I brush a toppled lock of hair out of my eyes. “It’s okay.”
“What are you listening to?”
“Tori Amos. ‘A Sorta Fairy Tale,’” I say. The first time at this beach with Sam felt like a fairy tale. Not anymore. Fairy tales are only good for the lead characters. And I didn’t get to be the princess in this one. At best, I got to be the frog. The frog that doesn’t transform after the kiss. Who just sits there on the log eating flies. No one wants to be that frog.
“That’s a great song.” He folds his hands in his lap. Clears his throat twice. At first, I think he’s going to explain why he’s here, but he just watches the sun on the waves.
Finally, he says, “It’s beautiful today. My dad says days like this in December make the housing prices in California worth it.”
“Yeah,” I agree, knowing only that the housing prices are so far out of our range that I have no need to know what they are.
“You’re probably wondering what I’m doing here.” He looks sideways at me.
“A little bit, sure.” I slide back on the bench so that my feet come off the ground. Whoever built this bench must have been six-five. I swing my legs slightly back and forth; then, realizing this might be obnoxious, I tuck them cross-legged under me.
“I needed to talk to you,” he says. “You sure ran off the other day at the stadium.”
He’s seen me every day in school since. I’m not exactly hard to reach. “Yeah. I had rehearsal.”
He nods. “You building the set again?”
“Yeah.”
“The fall play was really good. I liked what you did with the set.”
“That was Alexa. I just fill it in.” He did not come to the beach to tell me he liked the set. Tiny bubbles of impatience pop in my stomach.
Perhaps sensing this, he says, “I’m really sorry about Amber. I should have told you.”
Told me that he’s seeing her, that he loves her, that she stalks him and he’s thinking about getting a restraining order? I say, “Okay.”
“We’ve been kind of on and off since seventh grade.” He clears his throat again but doesn’t continue.
“Drew told me.”
“Oh?” He looks at me curiously. “What did he say?”
“That you’ve been on and off since seventh grade.”
He nods, agreeing with his own statement. “We have.”
“I believe you.”
“She’s a nice girl,” he starts.
More bubbles, bigger, angrier ones, swell in me. “Hmm, that’s interesting.” My voice is sharp edged, serrated sharp.
He sighs. “You’re mad.”
“Not mad,” I say, clearly mad.
“I don’t want you to be mad.” He bites his lip, his face a mix of worry and hurt. Fear?
The largest of the bubbles pops. “What do you want me to say, Sam? That I’m happy for you? That I think it’s great you’re with Amber? Do you need to not feel guilty? Don’t feel guilty, okay? So we kissed. It’s not a big deal. I don’t need to hear this. I have a lot going on too. I can be the frog.”
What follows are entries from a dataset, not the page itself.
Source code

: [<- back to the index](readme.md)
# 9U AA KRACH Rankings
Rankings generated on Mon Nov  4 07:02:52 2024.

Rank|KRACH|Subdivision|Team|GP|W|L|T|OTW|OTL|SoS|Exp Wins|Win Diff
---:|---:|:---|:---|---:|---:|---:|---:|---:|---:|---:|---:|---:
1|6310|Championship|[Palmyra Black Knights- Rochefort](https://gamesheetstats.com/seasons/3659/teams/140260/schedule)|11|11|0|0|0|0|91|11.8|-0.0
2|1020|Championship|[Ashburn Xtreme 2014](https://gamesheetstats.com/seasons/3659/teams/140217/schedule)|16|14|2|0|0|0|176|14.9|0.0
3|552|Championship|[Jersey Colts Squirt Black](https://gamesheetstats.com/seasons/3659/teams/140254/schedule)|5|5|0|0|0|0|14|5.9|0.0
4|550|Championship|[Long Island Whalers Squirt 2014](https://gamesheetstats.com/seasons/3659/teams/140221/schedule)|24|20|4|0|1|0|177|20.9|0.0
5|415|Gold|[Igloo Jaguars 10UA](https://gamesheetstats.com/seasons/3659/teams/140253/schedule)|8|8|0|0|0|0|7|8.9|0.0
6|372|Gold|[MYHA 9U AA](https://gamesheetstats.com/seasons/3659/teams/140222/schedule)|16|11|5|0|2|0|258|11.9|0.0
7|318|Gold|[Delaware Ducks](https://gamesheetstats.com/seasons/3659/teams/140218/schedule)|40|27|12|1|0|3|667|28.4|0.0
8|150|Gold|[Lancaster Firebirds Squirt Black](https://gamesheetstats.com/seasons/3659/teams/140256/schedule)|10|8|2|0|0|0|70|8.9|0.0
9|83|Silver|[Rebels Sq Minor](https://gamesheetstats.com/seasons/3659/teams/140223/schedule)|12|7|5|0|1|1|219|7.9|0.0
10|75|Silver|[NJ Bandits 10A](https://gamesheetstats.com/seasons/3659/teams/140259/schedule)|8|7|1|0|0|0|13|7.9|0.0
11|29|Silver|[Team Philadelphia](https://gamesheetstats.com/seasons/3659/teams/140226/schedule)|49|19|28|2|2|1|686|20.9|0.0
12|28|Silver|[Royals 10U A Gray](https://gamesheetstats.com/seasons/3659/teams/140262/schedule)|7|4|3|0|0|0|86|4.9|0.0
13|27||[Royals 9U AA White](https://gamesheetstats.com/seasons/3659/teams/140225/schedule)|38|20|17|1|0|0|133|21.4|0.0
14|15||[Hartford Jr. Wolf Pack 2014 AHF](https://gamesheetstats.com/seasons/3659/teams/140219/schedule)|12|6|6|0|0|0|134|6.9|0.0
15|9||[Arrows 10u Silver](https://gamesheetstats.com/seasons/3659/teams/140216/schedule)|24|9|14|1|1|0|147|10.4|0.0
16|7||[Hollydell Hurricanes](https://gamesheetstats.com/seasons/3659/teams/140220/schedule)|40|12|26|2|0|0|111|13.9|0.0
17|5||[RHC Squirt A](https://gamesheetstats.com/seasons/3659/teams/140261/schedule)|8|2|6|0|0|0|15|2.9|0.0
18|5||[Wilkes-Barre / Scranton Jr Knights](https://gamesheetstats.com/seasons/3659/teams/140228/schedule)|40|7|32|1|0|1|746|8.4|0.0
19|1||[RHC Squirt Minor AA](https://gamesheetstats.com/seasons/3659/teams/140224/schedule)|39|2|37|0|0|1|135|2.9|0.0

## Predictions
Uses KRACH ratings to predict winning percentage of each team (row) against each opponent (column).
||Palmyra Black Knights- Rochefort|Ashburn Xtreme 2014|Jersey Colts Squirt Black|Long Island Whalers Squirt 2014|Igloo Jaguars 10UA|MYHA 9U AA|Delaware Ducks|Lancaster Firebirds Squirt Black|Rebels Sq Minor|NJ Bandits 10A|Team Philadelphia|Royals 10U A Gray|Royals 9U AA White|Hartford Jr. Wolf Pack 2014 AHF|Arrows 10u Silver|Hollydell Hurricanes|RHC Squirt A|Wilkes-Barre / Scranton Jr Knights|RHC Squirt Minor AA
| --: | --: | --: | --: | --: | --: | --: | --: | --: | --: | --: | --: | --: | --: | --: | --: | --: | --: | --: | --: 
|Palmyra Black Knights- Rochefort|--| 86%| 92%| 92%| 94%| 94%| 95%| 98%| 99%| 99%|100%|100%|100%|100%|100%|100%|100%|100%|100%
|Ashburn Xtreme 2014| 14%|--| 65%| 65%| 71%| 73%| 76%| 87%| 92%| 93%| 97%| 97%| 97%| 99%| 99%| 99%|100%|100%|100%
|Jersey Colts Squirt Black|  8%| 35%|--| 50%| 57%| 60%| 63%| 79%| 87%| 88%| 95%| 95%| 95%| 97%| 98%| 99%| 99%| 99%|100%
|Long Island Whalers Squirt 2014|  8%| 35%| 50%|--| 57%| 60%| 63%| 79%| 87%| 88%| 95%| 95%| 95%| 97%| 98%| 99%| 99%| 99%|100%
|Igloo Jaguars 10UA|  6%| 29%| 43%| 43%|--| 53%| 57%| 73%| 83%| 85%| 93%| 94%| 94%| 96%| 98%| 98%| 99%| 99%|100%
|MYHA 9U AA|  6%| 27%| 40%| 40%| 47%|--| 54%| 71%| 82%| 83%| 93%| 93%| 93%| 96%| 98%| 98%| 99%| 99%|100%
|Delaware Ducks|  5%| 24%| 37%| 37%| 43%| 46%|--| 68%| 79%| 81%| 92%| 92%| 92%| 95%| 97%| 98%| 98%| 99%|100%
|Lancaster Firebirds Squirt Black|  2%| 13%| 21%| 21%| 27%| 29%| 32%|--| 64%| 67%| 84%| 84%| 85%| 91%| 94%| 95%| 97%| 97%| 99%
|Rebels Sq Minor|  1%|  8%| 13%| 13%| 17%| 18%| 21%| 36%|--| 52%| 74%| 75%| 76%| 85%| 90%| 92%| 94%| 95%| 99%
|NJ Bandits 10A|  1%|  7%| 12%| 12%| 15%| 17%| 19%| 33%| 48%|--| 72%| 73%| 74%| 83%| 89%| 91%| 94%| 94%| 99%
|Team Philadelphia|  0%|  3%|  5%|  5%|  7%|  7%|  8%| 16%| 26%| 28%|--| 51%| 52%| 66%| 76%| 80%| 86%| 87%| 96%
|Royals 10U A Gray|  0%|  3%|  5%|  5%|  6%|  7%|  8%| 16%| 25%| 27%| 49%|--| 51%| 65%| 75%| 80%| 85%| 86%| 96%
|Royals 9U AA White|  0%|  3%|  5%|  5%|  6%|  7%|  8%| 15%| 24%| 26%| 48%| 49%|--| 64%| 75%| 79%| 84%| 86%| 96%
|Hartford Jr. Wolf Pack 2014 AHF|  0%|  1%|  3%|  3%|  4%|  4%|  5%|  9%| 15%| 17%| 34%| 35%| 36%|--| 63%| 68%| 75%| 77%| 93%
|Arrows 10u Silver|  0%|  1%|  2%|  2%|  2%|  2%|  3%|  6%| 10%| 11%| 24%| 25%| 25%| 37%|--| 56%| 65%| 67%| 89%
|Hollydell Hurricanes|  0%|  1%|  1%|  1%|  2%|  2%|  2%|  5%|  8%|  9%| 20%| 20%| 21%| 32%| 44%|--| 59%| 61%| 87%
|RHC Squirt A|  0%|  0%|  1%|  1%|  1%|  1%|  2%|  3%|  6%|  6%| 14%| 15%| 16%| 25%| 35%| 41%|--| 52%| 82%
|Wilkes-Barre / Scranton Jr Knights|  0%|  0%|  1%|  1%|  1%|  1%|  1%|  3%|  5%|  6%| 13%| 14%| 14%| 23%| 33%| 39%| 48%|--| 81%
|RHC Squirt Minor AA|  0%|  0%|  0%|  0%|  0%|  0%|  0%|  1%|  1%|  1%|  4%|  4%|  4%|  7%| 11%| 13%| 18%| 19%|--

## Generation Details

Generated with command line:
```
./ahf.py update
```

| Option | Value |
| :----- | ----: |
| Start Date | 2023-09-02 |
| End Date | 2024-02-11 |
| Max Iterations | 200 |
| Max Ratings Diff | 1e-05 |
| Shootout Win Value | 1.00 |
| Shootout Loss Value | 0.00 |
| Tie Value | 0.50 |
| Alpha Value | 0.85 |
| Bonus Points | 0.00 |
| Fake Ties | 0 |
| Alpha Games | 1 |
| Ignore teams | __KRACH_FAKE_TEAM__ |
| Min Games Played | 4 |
“What?” He looks just worried now.
I decide not to explain it to him. “Nothing.”
“Your mom told me that things are hard for you right now, that you’re upset about her and your stepdad fighting a lot.”
“My mother has a big mouth.”
“I know what it’s like to have things going on at home,” he continues, turning sideways to look at me. “I don’t want to add to that.”
“I’m fine.” I study the corduroy cover of my journal.
“I mean, things are hard for me too, you know. That’s why…that’s why I just need to be with Amber right now. She sort of gets the history.”
“That’s fine. Whatever. I’m fine.”
He stares at the hypnotic thumb that I’m running back and forth over the cover of my journal. “I don’t think you are.”
“I wish you’d just go,” I tell him, opening my journal to a blank page. “I’m writing.”
“I wish you’d talk to me.” He touches the side of my face.
I brush his hand away. “Don’t.” I start to write nothing in my journal. I describe the sky, the water, the sand, willing him to leave by the sheer force of racing the pen across the page. Finally, he sighs, tells me to have a nice break, and leaves.